The oldest continuously active such venue in Europe, and second in excellence only to la Scala Opera House in Milan, Teatro di San Carlo is a UNESCO World Heritage site.

It was commissioned by King Charles of Bourbon to replace the deteriorating theater of San Bartolomeo, and is located in Naples’ Palazzo Reale. The decor is a sumptuous blue and gold – the official colors of the Bourbons.

Officially known in Italian as the Basilica di San Pietro in Vaticano, this 16th century Vatican City cathedral is considered to be the greatest church in Christendom, covering almost 6 acres and with a capacity of over 60,000 people.

Believed to be the burial site of Saint Peter, one of the twelve disciples of Jesus, it is also one of Catholicism’s holiest sites. Many popes and saints are buried in the grottos below. Moreover, it is considered architecturally to be the greatest building of its age.

Piazza San Marco, known in English as St. Mark's Square, is the principal, and perhaps most famous, square of Venice.

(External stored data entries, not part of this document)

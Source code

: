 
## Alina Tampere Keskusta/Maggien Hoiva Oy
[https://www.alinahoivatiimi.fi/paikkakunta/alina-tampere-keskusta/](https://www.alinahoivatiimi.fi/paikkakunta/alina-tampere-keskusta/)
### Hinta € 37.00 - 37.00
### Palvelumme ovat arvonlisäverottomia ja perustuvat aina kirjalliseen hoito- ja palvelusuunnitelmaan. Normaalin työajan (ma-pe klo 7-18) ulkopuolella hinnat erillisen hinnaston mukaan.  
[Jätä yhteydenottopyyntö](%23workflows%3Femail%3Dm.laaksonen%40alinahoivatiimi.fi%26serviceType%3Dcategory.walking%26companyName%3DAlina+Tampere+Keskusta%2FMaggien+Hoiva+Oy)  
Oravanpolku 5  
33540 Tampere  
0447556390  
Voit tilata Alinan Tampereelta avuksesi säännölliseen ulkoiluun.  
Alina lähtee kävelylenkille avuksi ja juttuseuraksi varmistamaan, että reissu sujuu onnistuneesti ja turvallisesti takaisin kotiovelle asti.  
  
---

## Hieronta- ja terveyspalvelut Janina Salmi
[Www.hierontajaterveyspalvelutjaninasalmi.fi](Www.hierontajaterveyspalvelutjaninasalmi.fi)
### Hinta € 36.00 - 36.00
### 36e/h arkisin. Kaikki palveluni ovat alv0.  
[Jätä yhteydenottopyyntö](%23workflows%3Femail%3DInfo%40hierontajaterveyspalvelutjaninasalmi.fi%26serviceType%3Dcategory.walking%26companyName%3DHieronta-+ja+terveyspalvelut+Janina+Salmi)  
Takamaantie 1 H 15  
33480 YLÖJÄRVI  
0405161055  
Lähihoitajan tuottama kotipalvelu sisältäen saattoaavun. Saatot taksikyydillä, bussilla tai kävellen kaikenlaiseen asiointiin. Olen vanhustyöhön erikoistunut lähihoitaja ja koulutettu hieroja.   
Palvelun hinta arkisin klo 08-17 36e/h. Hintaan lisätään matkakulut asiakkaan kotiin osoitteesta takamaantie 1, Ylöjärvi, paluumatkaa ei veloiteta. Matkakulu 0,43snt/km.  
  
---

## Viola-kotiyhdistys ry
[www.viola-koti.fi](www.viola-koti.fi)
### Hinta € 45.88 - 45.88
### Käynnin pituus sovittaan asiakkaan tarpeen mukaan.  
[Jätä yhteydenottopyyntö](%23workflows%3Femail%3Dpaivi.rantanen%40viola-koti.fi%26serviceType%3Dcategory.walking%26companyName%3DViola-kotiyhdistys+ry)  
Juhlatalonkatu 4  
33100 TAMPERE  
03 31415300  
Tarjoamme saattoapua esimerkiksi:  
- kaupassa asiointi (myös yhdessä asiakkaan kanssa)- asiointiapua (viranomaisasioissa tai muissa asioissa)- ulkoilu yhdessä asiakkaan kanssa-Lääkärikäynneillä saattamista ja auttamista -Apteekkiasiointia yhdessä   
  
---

The Piazza originated in the 9th century and was enlarged to its present size and shape in 1177. The inadvertent forced perspective is a result of a center canal having been filled in, leaving the trapezoidal space that we see today. A remark erroneously attributed to Napoleon refers to St. Mark’s as "The drawing room of Europe" for its comfortable scale and acoustics.

The Roman Forum, along the Via Sacra, the oldest street in Rome, includes remnants of ancient buildings and arches such as the Senate House, the Basilica, and the Arch of Septimus Severus.

Also still standing are the assembly place and Caesar's platform, where senators and commoners could publicly voice their opinions. It is also said that Romulus, one of the founders of Rome, is buried beneath the Black Stone (Lapis Niger).

Ponte Vecchio, Italian for Old Bridge, is a covered medieval bridge over the Arno River at its narrowest point. It is famous for being lined with jewelry shops, which thrive to this day.

Once occupied mostly by butchers, this bridge has housed shops since the beginning, and they have a history of their own. The ones in back, visible from upriver, were added in the 17th century.